Ramesh stared at the ceiling stains. His back hurt. The dampness had settled into his joints, a dull ache that never really left. Beside him, Puneet wheezed—a wet, rattling sound that filled the small room. The sound of drowning on dry land.

Eighteen lakhs. Might as well be eighteen billion.

Ramesh sat up, groggy, reaching for his water glass. His knuckles rapped against nylon.

A bag. heavy.

He frowned, pulling the chain on the bulb. The yellow light flickered, buzzing like a trapped fly.

The bag sat on the table, shoving the empty medicine bottles aside. He pulled the zipper. It stuck, then gave with a tear.

Pink. Purple.

Stacks of it.

The air left the room. Ramesh forgot to breathe. His heart did a strange double-thump against his ribs. He touched a bundle. It felt dry. Crisp. Real.

A piece of paper lay on top.

He picked it up, hands trembling so hard the paper rattled.

For the boy.

He blinked, and the ink… went away. It didn't smudge. It just evaporated. Like breath on glass, fading until the page was blank white.

Ramesh looked at the door (locked). The window (barred). The money.

He didn't cheer. He collapsed. Forehead to the floor, clutching the cash like it was oxygen, a silent, shaking sob tearing out of his throat.

The Mansion. Shivalik Nagar.

Vinod's hands were slippery.

He missed the combination twice. Sweat stung his eyes.

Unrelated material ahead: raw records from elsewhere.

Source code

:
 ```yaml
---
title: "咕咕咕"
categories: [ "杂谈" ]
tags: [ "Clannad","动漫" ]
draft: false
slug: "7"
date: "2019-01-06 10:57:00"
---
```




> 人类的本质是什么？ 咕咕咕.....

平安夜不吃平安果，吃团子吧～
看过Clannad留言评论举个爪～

He wiped his palms on his silk kurta, leaving dark stains, and tried again. Left. Right. Left.

The safe clicked.

He yanked the handle. The heavy steel swung out.

Empty.

Just air. Dark, stale air.

Vinod made a noise—a choked, high-pitched whimper. He shoved his hand inside, scraping his Rolex against the steel, fingers clawing at the back panel. Nothing. The orphanage cut. The sand money. Gone.

"No," he wheezed. "No."

He spun around. The window was open. A neat circle of glass had been cut and laid gently on the expensive Persian rug. Rain blew in, ruining the wool.

Vinod grabbed his phone. His thumb hovered over the SP's contact.

Then, the freeze.

He stared at the screen until the backlight dimmed.

If he called…

Officer, someone stole my money.

Which money, sir? The money you declared?

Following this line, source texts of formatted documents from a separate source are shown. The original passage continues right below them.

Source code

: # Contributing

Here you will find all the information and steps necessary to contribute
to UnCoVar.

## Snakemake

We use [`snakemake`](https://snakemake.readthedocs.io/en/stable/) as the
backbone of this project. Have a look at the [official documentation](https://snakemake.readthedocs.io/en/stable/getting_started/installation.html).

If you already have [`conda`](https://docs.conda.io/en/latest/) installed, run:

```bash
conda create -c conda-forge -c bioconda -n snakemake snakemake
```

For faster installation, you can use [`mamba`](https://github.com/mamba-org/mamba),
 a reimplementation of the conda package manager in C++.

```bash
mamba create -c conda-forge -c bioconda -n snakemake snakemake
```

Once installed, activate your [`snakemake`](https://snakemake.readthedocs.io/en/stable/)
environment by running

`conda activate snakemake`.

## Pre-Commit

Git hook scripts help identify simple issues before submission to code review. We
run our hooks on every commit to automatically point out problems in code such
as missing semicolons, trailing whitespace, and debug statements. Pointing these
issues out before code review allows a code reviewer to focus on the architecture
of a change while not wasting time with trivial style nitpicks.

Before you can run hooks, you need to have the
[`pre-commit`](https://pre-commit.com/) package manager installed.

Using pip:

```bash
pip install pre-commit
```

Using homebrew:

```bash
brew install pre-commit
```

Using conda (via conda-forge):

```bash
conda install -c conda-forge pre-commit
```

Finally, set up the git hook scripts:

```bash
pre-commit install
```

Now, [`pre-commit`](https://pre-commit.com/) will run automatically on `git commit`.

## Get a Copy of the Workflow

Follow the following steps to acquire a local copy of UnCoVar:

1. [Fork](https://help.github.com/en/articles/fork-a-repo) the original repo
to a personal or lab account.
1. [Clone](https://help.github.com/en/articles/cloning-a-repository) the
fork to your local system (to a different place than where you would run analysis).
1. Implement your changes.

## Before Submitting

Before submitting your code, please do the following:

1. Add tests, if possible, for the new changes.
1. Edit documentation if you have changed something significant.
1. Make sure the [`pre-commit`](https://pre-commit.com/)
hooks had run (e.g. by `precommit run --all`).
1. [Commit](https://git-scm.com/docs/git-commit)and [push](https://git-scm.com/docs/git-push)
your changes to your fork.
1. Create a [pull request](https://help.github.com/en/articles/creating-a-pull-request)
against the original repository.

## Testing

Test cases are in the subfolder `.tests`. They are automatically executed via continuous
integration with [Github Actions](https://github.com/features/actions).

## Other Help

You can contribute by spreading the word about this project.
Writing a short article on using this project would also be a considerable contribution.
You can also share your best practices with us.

The realization settled in his gut like a stone. The Tax Bureau. The Enforcement Directorate. If he reported the theft, he reported his own crimes.

He lowered the hand.

He was gagged. Choked by his own greed.

A scream built up in his chest, hot and acidic, but he swallowed it back down. He could accuse no one. He stood in the center of his gold-and-silk kingdom, small and ruined.

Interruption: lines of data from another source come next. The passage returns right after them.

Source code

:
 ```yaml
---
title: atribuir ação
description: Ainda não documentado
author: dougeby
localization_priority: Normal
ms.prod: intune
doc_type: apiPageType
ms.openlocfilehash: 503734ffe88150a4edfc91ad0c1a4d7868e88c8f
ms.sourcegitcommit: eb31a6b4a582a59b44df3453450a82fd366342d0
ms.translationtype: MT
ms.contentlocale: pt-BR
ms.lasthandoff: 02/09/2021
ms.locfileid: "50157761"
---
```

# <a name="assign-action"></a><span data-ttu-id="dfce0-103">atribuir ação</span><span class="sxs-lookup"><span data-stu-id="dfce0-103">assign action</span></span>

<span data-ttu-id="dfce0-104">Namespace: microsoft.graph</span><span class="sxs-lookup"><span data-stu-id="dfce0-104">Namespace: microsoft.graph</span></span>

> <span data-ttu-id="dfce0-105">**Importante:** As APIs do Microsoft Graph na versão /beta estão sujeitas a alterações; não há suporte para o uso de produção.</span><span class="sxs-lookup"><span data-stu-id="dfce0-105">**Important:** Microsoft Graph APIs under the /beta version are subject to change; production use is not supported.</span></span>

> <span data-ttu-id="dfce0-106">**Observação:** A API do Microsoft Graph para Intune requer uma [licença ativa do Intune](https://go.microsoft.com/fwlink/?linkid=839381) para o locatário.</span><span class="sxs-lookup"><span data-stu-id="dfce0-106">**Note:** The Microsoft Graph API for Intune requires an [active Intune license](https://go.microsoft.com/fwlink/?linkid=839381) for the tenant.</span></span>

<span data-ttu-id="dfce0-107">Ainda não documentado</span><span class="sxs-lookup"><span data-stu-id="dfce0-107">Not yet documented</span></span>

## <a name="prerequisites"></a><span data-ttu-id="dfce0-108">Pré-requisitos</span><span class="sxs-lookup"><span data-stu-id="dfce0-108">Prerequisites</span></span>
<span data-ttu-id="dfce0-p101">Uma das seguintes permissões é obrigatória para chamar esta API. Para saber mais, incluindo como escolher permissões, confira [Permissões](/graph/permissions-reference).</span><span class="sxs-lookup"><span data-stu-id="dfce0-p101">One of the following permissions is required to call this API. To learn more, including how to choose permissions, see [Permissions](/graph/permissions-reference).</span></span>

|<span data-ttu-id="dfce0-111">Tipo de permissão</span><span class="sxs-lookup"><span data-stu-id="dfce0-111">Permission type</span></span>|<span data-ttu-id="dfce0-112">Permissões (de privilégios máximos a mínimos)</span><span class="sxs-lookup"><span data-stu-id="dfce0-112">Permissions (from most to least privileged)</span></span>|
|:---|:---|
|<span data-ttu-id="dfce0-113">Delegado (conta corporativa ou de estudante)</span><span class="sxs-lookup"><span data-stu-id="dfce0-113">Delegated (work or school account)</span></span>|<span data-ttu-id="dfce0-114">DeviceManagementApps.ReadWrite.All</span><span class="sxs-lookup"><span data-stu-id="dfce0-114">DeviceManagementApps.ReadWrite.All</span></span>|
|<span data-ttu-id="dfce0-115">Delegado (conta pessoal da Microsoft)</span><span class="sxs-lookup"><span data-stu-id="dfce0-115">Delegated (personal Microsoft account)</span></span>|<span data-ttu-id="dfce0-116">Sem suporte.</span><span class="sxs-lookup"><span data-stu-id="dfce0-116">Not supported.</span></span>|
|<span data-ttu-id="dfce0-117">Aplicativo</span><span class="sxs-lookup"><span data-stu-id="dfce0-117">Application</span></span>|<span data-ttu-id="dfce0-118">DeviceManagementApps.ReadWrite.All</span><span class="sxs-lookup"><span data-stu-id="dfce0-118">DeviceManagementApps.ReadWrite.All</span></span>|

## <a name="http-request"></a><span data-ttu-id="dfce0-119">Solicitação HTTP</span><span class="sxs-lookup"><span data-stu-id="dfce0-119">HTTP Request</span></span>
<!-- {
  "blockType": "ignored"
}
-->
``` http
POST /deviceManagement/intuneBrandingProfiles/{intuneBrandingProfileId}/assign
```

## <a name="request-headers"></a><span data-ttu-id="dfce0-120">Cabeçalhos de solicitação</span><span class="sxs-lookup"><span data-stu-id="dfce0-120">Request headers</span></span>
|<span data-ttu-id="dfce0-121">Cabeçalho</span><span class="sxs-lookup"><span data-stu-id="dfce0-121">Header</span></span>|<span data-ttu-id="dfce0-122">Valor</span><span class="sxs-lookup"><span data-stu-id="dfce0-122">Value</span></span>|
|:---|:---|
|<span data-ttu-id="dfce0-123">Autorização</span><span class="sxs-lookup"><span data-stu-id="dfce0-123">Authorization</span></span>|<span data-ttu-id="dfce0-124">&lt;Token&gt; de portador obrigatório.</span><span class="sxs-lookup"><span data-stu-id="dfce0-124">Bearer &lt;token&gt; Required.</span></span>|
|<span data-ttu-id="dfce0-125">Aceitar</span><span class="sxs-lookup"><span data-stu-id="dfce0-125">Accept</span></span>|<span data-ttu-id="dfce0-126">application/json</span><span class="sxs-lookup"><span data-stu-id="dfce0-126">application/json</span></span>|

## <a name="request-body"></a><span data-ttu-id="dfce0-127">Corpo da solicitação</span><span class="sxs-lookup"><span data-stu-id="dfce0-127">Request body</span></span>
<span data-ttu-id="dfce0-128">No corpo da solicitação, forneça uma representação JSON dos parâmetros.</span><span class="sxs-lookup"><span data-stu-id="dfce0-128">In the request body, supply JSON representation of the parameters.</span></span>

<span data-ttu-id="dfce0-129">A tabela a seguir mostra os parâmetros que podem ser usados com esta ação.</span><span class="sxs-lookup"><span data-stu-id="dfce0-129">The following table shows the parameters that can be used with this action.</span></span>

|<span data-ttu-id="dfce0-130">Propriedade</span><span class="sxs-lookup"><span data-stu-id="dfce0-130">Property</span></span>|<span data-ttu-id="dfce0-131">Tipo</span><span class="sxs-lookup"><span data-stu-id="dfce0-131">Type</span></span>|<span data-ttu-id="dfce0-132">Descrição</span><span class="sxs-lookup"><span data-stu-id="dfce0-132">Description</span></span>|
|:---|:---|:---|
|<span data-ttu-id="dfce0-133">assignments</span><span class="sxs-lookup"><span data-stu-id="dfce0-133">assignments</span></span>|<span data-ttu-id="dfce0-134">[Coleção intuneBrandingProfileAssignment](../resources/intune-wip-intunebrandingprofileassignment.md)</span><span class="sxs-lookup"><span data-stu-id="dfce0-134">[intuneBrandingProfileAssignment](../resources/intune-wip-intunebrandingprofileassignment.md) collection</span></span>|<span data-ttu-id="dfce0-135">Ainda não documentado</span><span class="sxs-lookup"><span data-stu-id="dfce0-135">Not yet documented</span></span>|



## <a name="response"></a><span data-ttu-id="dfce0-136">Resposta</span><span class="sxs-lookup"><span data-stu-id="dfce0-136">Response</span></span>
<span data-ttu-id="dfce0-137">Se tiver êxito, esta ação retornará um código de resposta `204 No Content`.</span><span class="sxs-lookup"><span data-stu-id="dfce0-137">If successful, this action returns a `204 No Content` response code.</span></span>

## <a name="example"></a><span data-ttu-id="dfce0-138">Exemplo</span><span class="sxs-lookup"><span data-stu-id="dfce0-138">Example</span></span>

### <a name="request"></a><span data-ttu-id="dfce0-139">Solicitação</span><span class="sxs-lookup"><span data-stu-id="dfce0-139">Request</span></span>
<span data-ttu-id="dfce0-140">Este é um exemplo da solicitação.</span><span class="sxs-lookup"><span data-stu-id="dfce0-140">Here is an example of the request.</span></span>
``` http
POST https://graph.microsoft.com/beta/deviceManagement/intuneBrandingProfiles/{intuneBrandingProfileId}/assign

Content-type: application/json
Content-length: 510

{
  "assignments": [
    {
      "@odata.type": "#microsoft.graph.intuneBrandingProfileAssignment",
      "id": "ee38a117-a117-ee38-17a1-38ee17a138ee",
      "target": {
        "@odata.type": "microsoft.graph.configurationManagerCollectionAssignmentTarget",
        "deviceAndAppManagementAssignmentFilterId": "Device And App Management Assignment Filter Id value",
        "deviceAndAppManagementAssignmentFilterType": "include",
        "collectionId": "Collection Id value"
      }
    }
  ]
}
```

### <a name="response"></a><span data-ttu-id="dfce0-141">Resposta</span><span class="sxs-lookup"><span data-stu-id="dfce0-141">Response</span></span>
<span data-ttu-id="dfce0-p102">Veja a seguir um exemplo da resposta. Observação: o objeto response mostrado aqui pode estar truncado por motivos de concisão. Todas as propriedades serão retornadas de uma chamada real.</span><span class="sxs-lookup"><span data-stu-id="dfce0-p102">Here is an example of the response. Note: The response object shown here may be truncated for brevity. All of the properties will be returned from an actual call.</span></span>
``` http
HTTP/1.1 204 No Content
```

He threw the phone. It cracked against the plaster wall, leaving a dent. Vinod sank into his Italian leather chair, the silence of the room crushing him.

The Rooftop.

The man in the mask saw the shift.

In the slum, a light burned steady. In the mansion, a shadow passed the window, and the light died.

Scales tipped.

He stood up. His knees popped. He was cold, soaked to the bone, and tired. He adjusted his gloves, the wet leather creaking.

He didn't look back. He just stepped off the ledge, letting the dark swallow him whole.